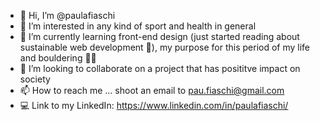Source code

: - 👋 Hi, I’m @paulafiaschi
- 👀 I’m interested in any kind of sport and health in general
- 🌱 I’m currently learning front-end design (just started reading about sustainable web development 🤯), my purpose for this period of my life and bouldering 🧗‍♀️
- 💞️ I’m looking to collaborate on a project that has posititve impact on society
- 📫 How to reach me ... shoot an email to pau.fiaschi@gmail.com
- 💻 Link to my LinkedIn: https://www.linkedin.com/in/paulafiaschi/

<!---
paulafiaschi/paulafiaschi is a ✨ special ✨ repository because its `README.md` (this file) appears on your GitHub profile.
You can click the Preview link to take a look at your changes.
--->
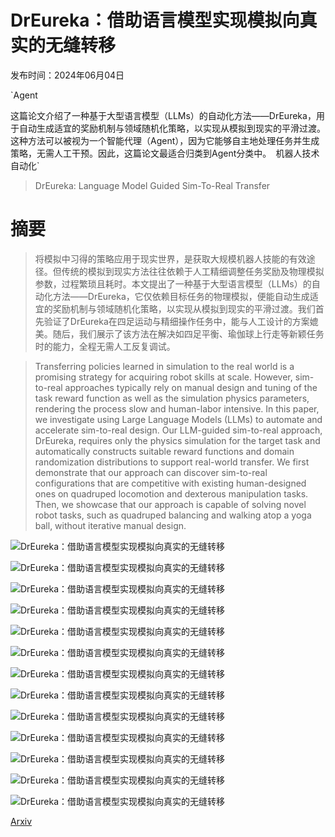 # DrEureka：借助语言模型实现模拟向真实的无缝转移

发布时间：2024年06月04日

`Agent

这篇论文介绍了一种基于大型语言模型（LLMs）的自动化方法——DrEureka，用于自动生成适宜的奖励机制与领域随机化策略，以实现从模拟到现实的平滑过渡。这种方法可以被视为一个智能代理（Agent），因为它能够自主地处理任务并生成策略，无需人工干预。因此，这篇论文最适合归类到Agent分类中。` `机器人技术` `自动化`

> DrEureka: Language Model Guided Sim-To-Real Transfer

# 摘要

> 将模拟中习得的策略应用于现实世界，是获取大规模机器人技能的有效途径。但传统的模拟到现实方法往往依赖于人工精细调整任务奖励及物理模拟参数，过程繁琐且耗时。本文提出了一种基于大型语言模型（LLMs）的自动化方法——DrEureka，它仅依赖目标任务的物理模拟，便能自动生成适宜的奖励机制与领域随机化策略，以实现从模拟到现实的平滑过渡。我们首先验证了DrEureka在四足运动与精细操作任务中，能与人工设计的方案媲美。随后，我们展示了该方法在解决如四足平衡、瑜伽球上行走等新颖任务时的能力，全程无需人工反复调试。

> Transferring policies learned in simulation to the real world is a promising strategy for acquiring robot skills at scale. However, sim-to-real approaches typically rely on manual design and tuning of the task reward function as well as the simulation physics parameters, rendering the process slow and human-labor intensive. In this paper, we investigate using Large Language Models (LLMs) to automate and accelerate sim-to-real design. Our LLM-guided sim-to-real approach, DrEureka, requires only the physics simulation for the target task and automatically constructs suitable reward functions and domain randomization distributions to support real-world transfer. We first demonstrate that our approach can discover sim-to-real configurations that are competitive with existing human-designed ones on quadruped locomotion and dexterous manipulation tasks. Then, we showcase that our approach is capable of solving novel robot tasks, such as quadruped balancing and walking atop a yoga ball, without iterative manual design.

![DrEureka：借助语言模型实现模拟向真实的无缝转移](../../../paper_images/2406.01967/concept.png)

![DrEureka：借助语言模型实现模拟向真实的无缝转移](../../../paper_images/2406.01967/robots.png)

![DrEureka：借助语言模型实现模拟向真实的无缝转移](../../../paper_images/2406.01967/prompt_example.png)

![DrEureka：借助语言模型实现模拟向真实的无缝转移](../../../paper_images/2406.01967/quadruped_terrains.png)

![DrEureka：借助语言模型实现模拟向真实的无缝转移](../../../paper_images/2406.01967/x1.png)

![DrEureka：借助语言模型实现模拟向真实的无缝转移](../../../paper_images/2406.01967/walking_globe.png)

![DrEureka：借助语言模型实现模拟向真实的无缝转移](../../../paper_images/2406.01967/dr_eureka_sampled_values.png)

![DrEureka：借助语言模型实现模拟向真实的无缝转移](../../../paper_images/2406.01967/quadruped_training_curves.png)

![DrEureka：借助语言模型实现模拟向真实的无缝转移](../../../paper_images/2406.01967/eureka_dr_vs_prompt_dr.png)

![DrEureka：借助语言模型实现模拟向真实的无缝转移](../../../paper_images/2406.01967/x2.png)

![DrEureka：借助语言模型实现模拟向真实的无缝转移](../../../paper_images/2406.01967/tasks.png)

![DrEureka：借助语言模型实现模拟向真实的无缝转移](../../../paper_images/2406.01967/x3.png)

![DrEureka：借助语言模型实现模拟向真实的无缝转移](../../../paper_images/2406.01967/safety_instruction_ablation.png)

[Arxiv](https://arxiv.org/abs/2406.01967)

————

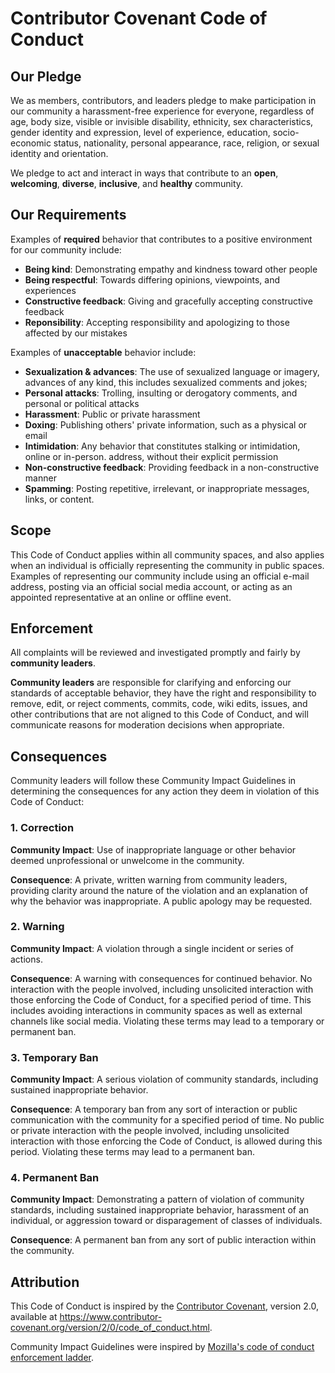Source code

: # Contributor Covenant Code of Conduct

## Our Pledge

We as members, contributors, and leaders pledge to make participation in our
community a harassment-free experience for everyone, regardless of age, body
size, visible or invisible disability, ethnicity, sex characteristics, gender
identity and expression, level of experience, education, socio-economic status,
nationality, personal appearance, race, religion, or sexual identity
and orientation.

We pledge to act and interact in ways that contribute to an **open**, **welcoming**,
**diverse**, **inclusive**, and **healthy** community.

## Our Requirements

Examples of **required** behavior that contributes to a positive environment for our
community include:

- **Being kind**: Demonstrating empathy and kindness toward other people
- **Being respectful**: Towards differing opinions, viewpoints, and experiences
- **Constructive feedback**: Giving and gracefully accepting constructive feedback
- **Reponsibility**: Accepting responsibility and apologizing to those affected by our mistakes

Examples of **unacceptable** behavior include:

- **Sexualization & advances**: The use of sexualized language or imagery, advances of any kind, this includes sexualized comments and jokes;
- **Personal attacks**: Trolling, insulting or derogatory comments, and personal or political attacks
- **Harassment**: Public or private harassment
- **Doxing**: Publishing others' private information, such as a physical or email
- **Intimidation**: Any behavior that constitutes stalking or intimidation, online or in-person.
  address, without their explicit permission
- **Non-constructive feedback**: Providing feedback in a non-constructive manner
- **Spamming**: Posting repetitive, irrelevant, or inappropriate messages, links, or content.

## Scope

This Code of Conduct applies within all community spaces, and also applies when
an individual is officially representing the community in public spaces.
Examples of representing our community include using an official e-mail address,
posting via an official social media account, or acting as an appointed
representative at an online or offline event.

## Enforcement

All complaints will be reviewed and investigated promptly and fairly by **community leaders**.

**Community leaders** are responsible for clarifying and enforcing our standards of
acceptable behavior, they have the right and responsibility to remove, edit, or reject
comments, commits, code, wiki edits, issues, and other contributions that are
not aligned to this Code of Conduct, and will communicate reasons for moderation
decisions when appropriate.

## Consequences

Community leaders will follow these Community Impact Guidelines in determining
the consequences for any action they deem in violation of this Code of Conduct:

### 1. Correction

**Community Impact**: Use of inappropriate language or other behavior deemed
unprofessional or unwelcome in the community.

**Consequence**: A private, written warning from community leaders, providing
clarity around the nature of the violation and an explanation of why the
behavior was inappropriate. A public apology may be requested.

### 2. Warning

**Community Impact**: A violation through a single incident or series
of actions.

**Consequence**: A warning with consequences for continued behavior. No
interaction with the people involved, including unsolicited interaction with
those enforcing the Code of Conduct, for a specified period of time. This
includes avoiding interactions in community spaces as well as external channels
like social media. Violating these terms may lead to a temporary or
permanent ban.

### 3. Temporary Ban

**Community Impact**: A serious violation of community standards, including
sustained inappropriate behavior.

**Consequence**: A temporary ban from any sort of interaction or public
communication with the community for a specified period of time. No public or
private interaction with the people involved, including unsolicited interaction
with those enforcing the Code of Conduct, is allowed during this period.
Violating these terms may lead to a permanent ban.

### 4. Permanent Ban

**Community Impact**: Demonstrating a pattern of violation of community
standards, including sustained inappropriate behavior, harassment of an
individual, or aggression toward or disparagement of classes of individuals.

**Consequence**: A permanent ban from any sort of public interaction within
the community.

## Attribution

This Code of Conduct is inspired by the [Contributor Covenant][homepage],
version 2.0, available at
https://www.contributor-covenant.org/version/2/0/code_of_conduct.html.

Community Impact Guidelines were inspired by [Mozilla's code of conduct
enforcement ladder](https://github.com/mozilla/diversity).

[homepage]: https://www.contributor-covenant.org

————

→ **Task to carry out**: Retype, exactly and in full, the lines above from the one containing "communication with the" through the one containing "[homepage]: https://www.contributor-covenant.org".

→ **Your solution**:
communication with the community for a specified period of time. No public or
private interaction with the people involved, including unsolicited interaction
with those enforcing the Code of Conduct, is allowed during this period.
Violating these terms may lead to a permanent ban.

### 4. Permanent Ban

**Community Impact**: Demonstrating a pattern of violation of community
standards, including sustained inappropriate behavior, harassment of an
individual, or aggression toward or disparagement of classes of individuals.

**Consequence**: A permanent ban from any sort of public interaction within
the community.

## Attribution

This Code of Conduct is inspired by the [Contributor Covenant][homepage],
version 2.0, available at
https://www.contributor-covenant.org/version/2/0/code_of_conduct.html.

Community Impact Guidelines were inspired by [Mozilla's code of conduct
enforcement ladder](https://github.com/mozilla/diversity).

[homepage]: https://www.contributor-covenant.org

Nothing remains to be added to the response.